Here are the **"rules" and guiding principles** for this assignment:

- The normalized duration does not have to be exactly correct, but it must be at least **within the given range**. For example:
    - If the duration is '20-30 min', acceptable answers include '20 min' and '30 min'.
    - If the duration is '1/2 hour', the only acceptable answer is '0.5 hr'.
- When a number is not given, you should make a **"reasonable" substitution for the words**. For example:
    - If the duration is 'several minutes', you can approximate this as '5 min'.
    - If the duration is 'couple minutes', you can approximate this as '2 min'.
- You are not allowed to **skip any entries**. (Your list of tuples should have a length of 100.)
- Try to use **as few substitutions as possible**, and make your regular expression **as simple as possible**.
- Just because you don't get an error doesn't mean that your code was successful.

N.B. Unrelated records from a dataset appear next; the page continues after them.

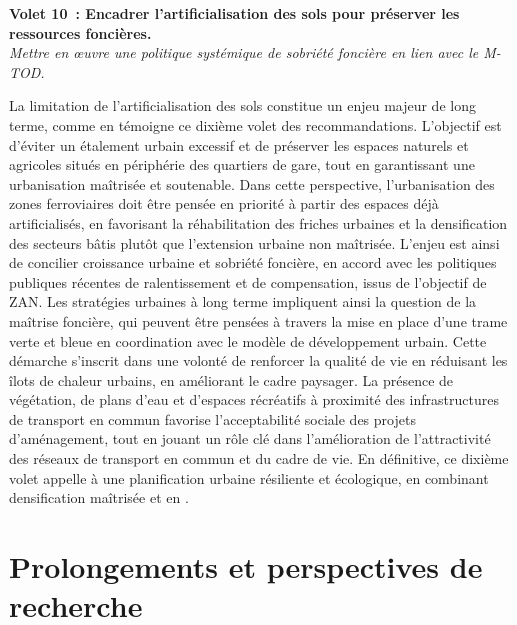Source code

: \begin{refsegment}
    \begin{displayquote}
\textbf{Volet 10~: Encadrer l'artificialisation des sols pour préserver les ressources foncières.}
\\
\textsl{Mettre en œuvre une politique systémique de sobriété foncière en lien avec le \acrshort{M-TOD}.}
    \end{displayquote}
La limitation de l’artificialisation des sols constitue un enjeu majeur de long terme, comme en témoigne ce dixième volet des recommandations. L’objectif est d’éviter un étalement urbain excessif et de préserver les espaces naturels et agricoles situés en périphérie des quartiers de gare, tout en garantissant une urbanisation maîtrisée et soutenable. Dans cette perspective, l’urbanisation des zones ferroviaires doit être pensée en priorité à partir des espaces déjà artificialisés, en favorisant la réhabilitation des friches urbaines et la densification des secteurs bâtis plutôt que l’extension urbaine non maîtrisée. L’enjeu est ainsi de concilier croissance urbaine et sobriété foncière, en accord avec les politiques publiques récentes de ralentissement et de compensation, issus de l'objectif de \acrfull{ZAN}. Les stratégies urbaines à long terme impliquent ainsi la question de la maîtrise foncière, qui peuvent être pensées à travers la mise en place d'une trame verte et bleue en coordination avec le modèle de développement urbain. Cette démarche s’inscrit dans une volonté de renforcer la qualité de vie en réduisant les îlots de chaleur urbains, en améliorant le cadre paysager. La présence de végétation, de plans d’eau et d’espaces récréatifs à proximité des infrastructures de transport en commun favorise l’acceptabilité sociale des projets d’aménagement, tout en jouant un rôle clé dans l'amélioration de l'attractivité des réseaux de transport en commun et du cadre de vie. En définitive, ce dixième volet appelle à une planification urbaine résiliente et écologique, en combinant densification maîtrisée et en .%

\section*{Prolongements et perspectives de recherche
    \label{conclusion-generale:perspectives}
    }


\end{refsegment}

Instead, you should **check each entry by hand** to see if it produced an acceptable result.

In [152]:
duration = [re.sub("1/2","0.5",i) for i in list_of_duration]

In [153]:
duration = [re.sub("several","5",i) for i in duration]

In [154]:
duration = [re.sub("one","1",i) for i in duration]

In [155]:
duration = [re.sub("couple|few","2",i) for i in duration]

In [156]:
duration = [re.sub("hours|hour|hrs","hr",i) for i in duration]

In [157]:
duration = [re.sub("minutes|mins|min.","min",i) for i in duration]

In [158]:
duration = [re.sub("seconds|sec.|secs|second|secs.","sec",i) for i in duration]

In [159]:
regex = r'(\d+\.?\d*)(?=.*(hr|min|sec))'

In [160]:
re.search(regex,duration[10]).group(2)

'min'

In [161]:
clean_duration =[]

In [162]:
for i in range(len(duration)):
    clean_duration.append((list_of_duration[i],re.search(regex,duration[i]).group(1),re.search(regex, duration[i]).group(2)))

In [163]:
clean_duration

[('45 minutes', '45', 'min'),
 ('1-2 hrs', '1', 'hr'),
 ('20 seconds', '20', 'sec'),
 ('1/2 hour', '0.5', 'hr'),
 ('15 minutes', '15', 'min'),
 ('5 minutes', '5', 'min'),
 ('about 3 mins', '3', 'min'),
 ('20 minutes', '20', 'min'),
 ('3  minutes', '3', 'min'),
 ('several minutes', '5', 'min'),
 ('5 min.', '5', 'min'),
 ('3 minutes', '3', 'min'),
 ('30 min.', '30', 'min'),
 ('3 minutes', '3', 'min'),
 ('30 seconds', '30', 'sec'),
 ('20minutes', '20', 'min'),
 ('2 minutes', '2', 'min'),
 ('20-30 min', '20', 'min'),
 ('20 sec.', '20', 'sec'),
 ('45 minutes', '45', 'min'),
 ('20 minutes', '20', 'min'),
 ('one hour?', '1', 'hr'),
 ('5-6 minutes', '5', 'min'),
 ('1 minute', '1', 'min'),
 ('3 seconds', '3', 'sec'),
 ('30 seconds', '30', 'sec'),
 ('approx: 30 seconds', '30', 'sec'),
 ('5min', '5', 'min'),
 ('15 minutes', '15', 'min'),
 ('4.5 or more min.', '4.5', 'min'),
 ('3 minutes', '3', 'min'),
 ('30mins.', '30', 'min'),
 ('3 min', '3', 'min'),
 ('5 minutes', '5', 'min'),
 ('3 to 5 min', '

**Bonus tasks:**

- Try reading in **more than 100 rows**, and see if your code still produces the correct results.
- When a range is specified (such as '1-2 hrs' or '10 to 15 sec'), **calculate the exact midpoint** ('1.5 hr' or '12.5 sec') to use in your normalized data.